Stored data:
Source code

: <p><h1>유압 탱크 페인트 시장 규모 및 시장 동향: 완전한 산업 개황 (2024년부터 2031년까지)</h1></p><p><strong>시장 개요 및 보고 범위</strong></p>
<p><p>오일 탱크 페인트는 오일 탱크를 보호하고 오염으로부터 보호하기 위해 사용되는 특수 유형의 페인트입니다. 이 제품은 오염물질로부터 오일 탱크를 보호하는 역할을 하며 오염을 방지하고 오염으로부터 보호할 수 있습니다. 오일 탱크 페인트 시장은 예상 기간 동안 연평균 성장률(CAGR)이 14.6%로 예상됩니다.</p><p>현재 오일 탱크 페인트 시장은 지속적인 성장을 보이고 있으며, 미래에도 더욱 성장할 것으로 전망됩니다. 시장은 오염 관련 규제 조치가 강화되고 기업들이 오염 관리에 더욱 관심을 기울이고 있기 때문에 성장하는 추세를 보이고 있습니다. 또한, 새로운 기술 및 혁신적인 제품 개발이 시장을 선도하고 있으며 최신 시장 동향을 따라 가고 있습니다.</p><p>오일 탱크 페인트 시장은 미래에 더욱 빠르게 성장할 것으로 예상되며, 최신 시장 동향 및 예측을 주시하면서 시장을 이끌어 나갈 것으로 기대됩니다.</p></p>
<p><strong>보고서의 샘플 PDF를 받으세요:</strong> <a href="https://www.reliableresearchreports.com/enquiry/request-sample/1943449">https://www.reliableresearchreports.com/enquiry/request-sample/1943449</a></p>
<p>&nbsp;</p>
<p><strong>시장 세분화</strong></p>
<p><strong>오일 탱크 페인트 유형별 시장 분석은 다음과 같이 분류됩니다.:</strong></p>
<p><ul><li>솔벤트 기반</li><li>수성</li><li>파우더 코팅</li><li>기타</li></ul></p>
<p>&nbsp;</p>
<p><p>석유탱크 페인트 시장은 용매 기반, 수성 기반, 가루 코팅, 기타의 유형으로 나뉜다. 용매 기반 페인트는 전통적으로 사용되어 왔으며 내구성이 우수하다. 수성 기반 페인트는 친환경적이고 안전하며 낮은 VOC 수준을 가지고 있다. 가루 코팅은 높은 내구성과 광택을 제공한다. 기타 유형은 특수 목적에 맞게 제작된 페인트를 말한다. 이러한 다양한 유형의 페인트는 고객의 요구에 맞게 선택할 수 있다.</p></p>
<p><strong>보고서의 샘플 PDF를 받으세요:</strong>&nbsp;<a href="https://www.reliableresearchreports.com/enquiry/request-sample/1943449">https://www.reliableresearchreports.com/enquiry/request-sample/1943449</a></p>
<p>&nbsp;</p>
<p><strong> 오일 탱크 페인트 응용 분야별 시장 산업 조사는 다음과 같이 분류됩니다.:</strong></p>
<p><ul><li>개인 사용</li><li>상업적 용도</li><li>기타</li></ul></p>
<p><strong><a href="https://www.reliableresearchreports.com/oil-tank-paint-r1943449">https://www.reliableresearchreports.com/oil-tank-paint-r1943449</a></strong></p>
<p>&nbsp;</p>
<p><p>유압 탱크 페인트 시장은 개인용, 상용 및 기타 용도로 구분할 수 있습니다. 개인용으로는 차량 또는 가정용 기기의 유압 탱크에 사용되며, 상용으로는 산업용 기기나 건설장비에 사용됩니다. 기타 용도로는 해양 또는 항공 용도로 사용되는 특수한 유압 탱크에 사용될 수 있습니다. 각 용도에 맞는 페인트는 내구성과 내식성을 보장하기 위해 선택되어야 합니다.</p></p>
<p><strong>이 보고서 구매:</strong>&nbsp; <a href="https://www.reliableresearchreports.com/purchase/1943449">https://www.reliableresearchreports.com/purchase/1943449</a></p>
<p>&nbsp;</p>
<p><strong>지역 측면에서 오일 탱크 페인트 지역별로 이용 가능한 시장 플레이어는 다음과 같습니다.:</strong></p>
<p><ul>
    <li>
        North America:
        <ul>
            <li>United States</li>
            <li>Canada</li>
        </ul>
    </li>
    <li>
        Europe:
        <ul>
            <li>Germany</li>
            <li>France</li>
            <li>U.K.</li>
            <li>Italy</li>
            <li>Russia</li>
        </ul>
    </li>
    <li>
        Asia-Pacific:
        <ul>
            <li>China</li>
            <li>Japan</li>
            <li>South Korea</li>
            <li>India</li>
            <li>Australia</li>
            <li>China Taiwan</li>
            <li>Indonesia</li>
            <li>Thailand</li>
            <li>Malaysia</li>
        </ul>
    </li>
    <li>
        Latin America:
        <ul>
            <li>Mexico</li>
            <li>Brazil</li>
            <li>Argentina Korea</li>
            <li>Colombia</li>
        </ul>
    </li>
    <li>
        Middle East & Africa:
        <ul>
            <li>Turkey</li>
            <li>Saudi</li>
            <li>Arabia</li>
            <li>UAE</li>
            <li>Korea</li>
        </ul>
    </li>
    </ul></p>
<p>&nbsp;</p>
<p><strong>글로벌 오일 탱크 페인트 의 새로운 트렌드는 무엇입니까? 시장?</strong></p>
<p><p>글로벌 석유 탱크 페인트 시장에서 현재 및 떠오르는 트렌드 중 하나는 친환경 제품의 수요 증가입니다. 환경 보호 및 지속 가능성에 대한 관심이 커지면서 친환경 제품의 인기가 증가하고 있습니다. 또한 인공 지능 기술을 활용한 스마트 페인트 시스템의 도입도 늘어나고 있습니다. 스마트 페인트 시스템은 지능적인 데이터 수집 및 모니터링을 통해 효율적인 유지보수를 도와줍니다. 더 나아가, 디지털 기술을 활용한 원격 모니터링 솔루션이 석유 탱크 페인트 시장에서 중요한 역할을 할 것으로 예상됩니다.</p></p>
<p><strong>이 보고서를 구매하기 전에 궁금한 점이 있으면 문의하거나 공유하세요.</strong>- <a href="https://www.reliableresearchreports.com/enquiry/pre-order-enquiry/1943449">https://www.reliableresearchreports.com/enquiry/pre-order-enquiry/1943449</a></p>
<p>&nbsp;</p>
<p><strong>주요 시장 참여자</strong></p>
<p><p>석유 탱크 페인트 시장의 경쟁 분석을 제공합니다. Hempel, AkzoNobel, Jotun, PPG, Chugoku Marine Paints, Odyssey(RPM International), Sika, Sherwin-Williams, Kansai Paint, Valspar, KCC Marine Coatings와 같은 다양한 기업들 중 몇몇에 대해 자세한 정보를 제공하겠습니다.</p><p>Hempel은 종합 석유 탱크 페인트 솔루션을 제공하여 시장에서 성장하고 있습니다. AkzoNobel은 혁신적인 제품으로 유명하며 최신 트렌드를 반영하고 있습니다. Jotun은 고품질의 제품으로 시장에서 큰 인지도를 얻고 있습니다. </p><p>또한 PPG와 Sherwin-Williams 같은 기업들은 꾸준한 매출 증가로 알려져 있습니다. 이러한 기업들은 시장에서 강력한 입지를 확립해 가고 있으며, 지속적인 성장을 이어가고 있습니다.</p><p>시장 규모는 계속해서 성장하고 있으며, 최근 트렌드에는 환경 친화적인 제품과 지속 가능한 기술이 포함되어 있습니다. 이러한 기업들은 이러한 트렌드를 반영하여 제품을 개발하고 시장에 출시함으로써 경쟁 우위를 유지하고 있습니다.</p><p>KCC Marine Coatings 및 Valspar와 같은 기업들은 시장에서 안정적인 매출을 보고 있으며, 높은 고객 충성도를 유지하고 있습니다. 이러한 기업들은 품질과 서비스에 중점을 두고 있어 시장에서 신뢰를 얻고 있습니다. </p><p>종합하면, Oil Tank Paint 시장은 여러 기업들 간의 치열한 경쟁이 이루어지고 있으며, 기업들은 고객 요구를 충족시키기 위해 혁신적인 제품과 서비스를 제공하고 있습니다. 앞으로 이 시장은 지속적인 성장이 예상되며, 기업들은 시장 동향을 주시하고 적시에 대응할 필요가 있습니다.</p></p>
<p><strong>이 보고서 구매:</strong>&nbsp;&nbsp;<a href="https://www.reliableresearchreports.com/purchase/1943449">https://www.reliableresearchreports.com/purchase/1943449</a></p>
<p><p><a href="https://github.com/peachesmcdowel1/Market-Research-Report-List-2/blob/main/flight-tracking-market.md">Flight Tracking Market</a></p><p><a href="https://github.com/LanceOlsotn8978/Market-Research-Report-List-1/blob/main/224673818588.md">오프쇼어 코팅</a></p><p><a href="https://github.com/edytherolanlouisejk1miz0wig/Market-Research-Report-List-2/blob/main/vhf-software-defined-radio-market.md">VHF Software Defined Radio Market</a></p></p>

**Instructions for the task:**
Look through the lines above and collect those with the word "Korea".

**Exercise output:**
            <li>South Korea</li>
            <li>Argentina Korea</li>
            <li>Korea</li>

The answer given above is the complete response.